Titular da Fúria - apelido da seleção espanhola - na decisão há 16 anos, contra a Holanda, no Soccer City, em Joanesburgo, na África do Sul, Capdevila disse, na rede social X, que o cadastro no Sistema Eletrônico para Autorização de Viagem (Esta, na sigla em inglês), necessário para viajar aos Estados Unidos, sem visto, por até 90 dias, foi rejeitado. 

Na publicação, o ex-atleta marcou o perfil de Donald Trump, presidente norte-americano, a quem pediu ajuda.

Em depoimento à imprensa espanhola, que ele próprio repostou no perfil do X, o ex-defensor, de 48 anos de idade, afirmou que o veto se deu por conta de um amistoso do qual participou em Teerã, capital do Irã, em 2016. Em reta final de carreira, ele atuou por um time de ex-jogadores da LaLiga, como é conhecido o Campeonato Espanhol, contra um combinado de estrelas do futebol iraniano. 

Entre os participantes do jogo festivo, estava o ex-volante Marcos Senna, brasileiro naturalizado espanhol.

Capdevila foi convidado pela Real Federação Espanhola de Futebol (RFEF), assim como outros integrantes do time de 2010, para acompanhar a final em Nova Jersey. 

Nomes como Iker Casillas, goleiro campeão do mundo na África do Sul; Carles Puyol e Sérgio Ramos, ambos zagueiros daquela equipe, e Xavi Hernández, ex-meia, já estão nos Estados Unidos.

O ex-lateral também acionou, por meio do X, os perfis do Ministério da Educação, Formação Profissional e Esportes espanhol, e do secretário de Estado norte-americano, Marco Rubio.
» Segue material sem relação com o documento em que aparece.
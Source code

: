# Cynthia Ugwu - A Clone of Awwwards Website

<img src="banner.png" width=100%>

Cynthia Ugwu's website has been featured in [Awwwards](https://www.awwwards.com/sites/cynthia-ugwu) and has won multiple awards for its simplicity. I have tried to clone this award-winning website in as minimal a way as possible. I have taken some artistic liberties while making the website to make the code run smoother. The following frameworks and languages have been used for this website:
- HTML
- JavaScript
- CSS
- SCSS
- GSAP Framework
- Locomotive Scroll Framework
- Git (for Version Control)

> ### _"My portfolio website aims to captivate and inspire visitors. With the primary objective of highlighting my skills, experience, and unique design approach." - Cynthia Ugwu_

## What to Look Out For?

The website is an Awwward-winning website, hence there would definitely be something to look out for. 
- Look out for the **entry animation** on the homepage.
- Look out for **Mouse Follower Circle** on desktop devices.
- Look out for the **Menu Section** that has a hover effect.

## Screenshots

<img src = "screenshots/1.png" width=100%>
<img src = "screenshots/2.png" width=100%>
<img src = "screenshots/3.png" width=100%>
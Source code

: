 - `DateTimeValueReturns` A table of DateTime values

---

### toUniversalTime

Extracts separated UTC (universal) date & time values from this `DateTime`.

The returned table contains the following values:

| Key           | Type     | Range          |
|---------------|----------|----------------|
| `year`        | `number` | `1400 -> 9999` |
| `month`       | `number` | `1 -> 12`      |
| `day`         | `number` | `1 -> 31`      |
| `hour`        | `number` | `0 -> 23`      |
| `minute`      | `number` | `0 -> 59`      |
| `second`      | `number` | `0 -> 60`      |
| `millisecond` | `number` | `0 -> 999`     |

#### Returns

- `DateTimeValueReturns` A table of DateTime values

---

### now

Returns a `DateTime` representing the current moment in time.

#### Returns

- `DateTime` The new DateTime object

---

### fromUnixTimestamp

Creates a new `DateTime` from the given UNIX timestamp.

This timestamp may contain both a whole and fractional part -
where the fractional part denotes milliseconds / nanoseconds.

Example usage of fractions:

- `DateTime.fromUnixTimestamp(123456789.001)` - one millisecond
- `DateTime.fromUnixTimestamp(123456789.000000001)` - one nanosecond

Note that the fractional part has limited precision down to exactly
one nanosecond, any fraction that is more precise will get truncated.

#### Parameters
Não houve resposta, pelo menos, via rede social.

"Acabam de me dizer que não posso viajar à final com meus filhos porque me negaram o Esta. Alguém pode me ajudar com isto? Não sabem o quanto queria estar ali com meus companheiros de 2010 e com esta seleção para torcer. Não posso acreditar que não me permitam entrar nos Estados Unidos e que perderei um momento assim com meus filhos, que tanto amamos ao futebol. Se alguém souber como solucioná-lo, ficarei eternamente grato", escreveu Capdevila.

Polêmica

Conforme o Departamento de Segurança Interna dos Estados Unidos, quem esteve no Irã em ou após 1º de março de 2011, ou tem dupla nacionalidade com o país, fica inelegível para o Esta. As duas nações estão em guerra, o que já havia causado problemas a torcedores iranianos e à própria seleção asiática durante a Copa do Mundo.

Antes do Mundial, atletas, dirigentes e membros da comissão técnica do Irã encontraram dificuldades para obterem o visto de entrada em território estadunidense, para onde estavam marcados os jogos da primeira fase. 

A solicitação à Federação Internacional de Futebol (Fifa) para que as partidas fossem levadas ao México, também país-sede e que acabou sendo a base da seleção no evento, acabou negada.

Além disso, o governo norte-americano autorizou a entrada da delegação iraniana no país somente um dia antes do time ir a campo. 

Após o empate por 2 a 2 com a Nova Zelândia, em Los Angeles, na estreia da Copa, a Irna, agência estatal do Irã, revelou que, por conta da burocracia, um atraso "injustificável" prejudicou o retorno para Tijuana, cidade mexicana onde a equipe ficou concentrada.

Em mais de uma ocasião, o técnico Amir Ghalenoei reclamou que a delegação estava sofrendo um "tratamento desigual" e se preparando nas "piores condições possíveis". 

O atacante e capitão Medhi Taremi declarou que a Fifa e as autoridades dos Estados Unidos "fizeram de tudo" para eliminar o país o quanto antes. Invicto com três empates em um grupo que ainda tinha Egito e Bélgica, o Irã se despediu ainda na primeira fase.